--- EXERCISE INPUT ---
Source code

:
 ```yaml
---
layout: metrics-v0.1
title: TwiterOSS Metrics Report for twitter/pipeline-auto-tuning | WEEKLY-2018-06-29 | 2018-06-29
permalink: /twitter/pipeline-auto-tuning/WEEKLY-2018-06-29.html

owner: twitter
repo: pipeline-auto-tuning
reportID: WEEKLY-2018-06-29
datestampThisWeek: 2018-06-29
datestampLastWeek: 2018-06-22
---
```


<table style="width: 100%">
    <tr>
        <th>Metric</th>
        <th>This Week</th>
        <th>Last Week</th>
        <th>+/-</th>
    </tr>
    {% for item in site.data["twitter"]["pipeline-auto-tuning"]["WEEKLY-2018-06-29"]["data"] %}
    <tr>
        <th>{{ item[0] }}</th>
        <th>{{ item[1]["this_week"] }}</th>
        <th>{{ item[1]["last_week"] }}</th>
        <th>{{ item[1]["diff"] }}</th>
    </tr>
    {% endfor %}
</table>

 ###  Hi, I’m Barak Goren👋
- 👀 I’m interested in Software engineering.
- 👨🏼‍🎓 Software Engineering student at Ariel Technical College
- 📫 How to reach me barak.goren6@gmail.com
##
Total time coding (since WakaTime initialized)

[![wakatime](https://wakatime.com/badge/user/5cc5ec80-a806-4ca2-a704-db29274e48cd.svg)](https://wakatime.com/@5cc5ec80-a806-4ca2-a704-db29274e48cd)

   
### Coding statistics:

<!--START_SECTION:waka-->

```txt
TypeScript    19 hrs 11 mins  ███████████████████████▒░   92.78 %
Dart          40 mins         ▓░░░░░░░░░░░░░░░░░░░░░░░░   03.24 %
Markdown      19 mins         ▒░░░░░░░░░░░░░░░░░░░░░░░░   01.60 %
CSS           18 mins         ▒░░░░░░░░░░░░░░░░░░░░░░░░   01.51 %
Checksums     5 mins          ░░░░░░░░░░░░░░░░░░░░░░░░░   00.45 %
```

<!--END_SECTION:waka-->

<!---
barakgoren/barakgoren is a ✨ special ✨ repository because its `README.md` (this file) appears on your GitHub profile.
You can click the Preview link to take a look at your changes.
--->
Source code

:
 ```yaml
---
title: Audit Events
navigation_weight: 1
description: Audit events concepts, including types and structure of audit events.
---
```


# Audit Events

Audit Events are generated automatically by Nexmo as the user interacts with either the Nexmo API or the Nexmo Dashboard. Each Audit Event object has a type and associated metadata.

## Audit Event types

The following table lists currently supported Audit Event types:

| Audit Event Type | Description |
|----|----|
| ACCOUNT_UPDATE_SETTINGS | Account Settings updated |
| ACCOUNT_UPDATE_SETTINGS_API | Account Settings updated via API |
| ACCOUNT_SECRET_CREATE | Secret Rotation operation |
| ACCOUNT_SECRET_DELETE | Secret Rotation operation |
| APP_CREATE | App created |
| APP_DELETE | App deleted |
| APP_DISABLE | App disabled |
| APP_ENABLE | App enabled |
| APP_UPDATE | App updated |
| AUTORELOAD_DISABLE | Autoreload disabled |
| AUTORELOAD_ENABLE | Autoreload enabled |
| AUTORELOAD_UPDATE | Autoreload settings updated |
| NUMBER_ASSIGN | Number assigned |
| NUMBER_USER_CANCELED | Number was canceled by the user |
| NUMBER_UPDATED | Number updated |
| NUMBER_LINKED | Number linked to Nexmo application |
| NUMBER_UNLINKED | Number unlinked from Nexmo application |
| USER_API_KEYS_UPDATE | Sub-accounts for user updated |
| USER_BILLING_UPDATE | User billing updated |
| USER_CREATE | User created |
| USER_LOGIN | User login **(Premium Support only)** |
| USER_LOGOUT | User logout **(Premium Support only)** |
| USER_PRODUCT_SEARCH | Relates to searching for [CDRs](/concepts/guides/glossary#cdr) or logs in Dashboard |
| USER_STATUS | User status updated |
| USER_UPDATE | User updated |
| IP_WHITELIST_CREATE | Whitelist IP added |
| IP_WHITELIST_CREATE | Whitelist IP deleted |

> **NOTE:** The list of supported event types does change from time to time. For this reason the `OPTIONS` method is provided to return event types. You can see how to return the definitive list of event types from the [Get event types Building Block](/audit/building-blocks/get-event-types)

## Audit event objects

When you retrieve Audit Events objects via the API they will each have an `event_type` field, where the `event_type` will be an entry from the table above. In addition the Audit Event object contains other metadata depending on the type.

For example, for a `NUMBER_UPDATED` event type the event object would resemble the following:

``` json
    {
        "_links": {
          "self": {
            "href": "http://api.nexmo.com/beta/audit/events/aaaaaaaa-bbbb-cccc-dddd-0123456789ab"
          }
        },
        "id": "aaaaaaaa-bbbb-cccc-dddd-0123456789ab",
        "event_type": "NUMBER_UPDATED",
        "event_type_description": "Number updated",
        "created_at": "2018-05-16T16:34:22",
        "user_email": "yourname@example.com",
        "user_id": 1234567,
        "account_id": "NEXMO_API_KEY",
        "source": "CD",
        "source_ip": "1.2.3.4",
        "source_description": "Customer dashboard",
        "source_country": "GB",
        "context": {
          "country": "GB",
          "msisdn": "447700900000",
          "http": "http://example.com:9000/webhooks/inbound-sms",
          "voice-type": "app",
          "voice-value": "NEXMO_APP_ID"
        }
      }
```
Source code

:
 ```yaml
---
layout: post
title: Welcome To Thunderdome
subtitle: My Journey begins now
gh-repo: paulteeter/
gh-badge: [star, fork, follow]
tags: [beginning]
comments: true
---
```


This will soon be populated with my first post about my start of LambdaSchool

--- WORK ITEM ---
Print out the full listing above, word for word.

--- TASK RESPONSE ---
Source code

:
 ```yaml
---
layout: metrics-v0.1
title: TwiterOSS Metrics Report for twitter/pipeline-auto-tuning | WEEKLY-2018-06-29 | 2018-06-29
permalink: /twitter/pipeline-auto-tuning/WEEKLY-2018-06-29.html

owner: twitter
repo: pipeline-auto-tuning
reportID: WEEKLY-2018-06-29
datestampThisWeek: 2018-06-29
datestampLastWeek: 2018-06-22
---
```


<table style="width: 100%">
    <tr>
        <th>Metric</th>
        <th>This Week</th>
        <th>Last Week</th>
        <th>+/-</th>
    </tr>
    {% for item in site.data["twitter"]["pipeline-auto-tuning"]["WEEKLY-2018-06-29"]["data"] %}
    <tr>
        <th>{{ item[0] }}</th>
        <th>{{ item[1]["this_week"] }}</th>
        <th>{{ item[1]["last_week"] }}</th>
        <th>{{ item[1]["diff"] }}</th>
    </tr>
    {% endfor %}
</table>

 ###  Hi, I’m Barak Goren👋
- 👀 I’m interested in Software engineering.
- 👨🏼‍🎓 Software Engineering student at Ariel Technical College
- 📫 How to reach me barak.goren6@gmail.com
##
Total time coding (since WakaTime initialized)

[![wakatime](https://wakatime.com/badge/user/5cc5ec80-a806-4ca2-a704-db29274e48cd.svg)](https://wakatime.com/@5cc5ec80-a806-4ca2-a704-db29274e48cd)

   
### Coding statistics:

<!--START_SECTION:waka-->

```txt
TypeScript    19 hrs 11 mins  ███████████████████████▒░   92.78 %
Dart          40 mins         ▓░░░░░░░░░░░░░░░░░░░░░░░░   03.24 %
Markdown      19 mins         ▒░░░░░░░░░░░░░░░░░░░░░░░░   01.60 %
CSS           18 mins         ▒░░░░░░░░░░░░░░░░░░░░░░░░   01.51 %
Checksums     5 mins          ░░░░░░░░░░░░░░░░░░░░░░░░░   00.45 %
```

<!--END_SECTION:waka-->

<!---
barakgoren/barakgoren is a ✨ special ✨ repository because its `README.md` (this file) appears on your GitHub profile.
You can click the Preview link to take a look at your changes.
--->
Source code

:
 ```yaml
---
title: Audit Events
navigation_weight: 1
description: Audit events concepts, including types and structure of audit events.
---
```


# Audit Events

Audit Events are generated automatically by Nexmo as the user interacts with either the Nexmo API or the Nexmo Dashboard. Each Audit Event object has a type and associated metadata.

## Audit Event types

The following table lists currently supported Audit Event types:

| Audit Event Type | Description |
|----|----|
| ACCOUNT_UPDATE_SETTINGS | Account Settings updated |
| ACCOUNT_UPDATE_SETTINGS_API | Account Settings updated via API |
| ACCOUNT_SECRET_CREATE | Secret Rotation operation |
| ACCOUNT_SECRET_DELETE | Secret Rotation operation |
| APP_CREATE | App created |
| APP_DELETE | App deleted |
| APP_DISABLE | App disabled |
| APP_ENABLE | App enabled |
| APP_UPDATE | App updated |
| AUTORELOAD_DISABLE | Autoreload disabled |
| AUTORELOAD_ENABLE | Autoreload enabled |
| AUTORELOAD_UPDATE | Autoreload settings updated |
| NUMBER_ASSIGN | Number assigned |
| NUMBER_USER_CANCELED | Number was canceled by the user |
| NUMBER_UPDATED | Number updated |
| NUMBER_LINKED | Number linked to Nexmo application |
| NUMBER_UNLINKED | Number unlinked from Nexmo application |
| USER_API_KEYS_UPDATE | Sub-accounts for user updated |
| USER_BILLING_UPDATE | User billing updated |
| USER_CREATE | User created |
| USER_LOGIN | User login **(Premium Support only)** |
| USER_LOGOUT | User logout **(Premium Support only)** |
| USER_PRODUCT_SEARCH | Relates to searching for [CDRs](/concepts/guides/glossary#cdr) or logs in Dashboard |
| USER_STATUS | User status updated |
| USER_UPDATE | User updated |
| IP_WHITELIST_CREATE | Whitelist IP added |
| IP_WHITELIST_CREATE | Whitelist IP deleted |

> **NOTE:** The list of supported event types does change from time to time. For this reason the `OPTIONS` method is provided to return event types. You can see how to return the definitive list of event types from the [Get event types Building Block](/audit/building-blocks/get-event-types)

## Audit event objects

When you retrieve Audit Events objects via the API they will each have an `event_type` field, where the `event_type` will be an entry from the table above. In addition the Audit Event object contains other metadata depending on the type.

For example, for a `NUMBER_UPDATED` event type the event object would resemble the following:

``` json
    {
        "_links": {
          "self": {
            "href": "http://api.nexmo.com/beta/audit/events/aaaaaaaa-bbbb-cccc-dddd-0123456789ab"
          }
        },
        "id": "aaaaaaaa-bbbb-cccc-dddd-0123456789ab",
        "event_type": "NUMBER_UPDATED",
        "event_type_description": "Number updated",
        "created_at": "2018-05-16T16:34:22",
        "user_email": "yourname@example.com",
        "user_id": 1234567,
        "account_id": "NEXMO_API_KEY",
        "source": "CD",
        "source_ip": "1.2.3.4",
        "source_description": "Customer dashboard",
        "source_country": "GB",
        "context": {
          "country": "GB",
          "msisdn": "447700900000",
          "http": "http://example.com:9000/webhooks/inbound-sms",
          "voice-type": "app",
          "voice-value": "NEXMO_APP_ID"
        }
      }
```
Source code

:
 ```yaml
---
layout: post
title: Welcome To Thunderdome
subtitle: My Journey begins now
gh-repo: paulteeter/
gh-badge: [star, fork, follow]
tags: [beginning]
comments: true
---
```


This will soon be populated with my first post about my start of LambdaSchool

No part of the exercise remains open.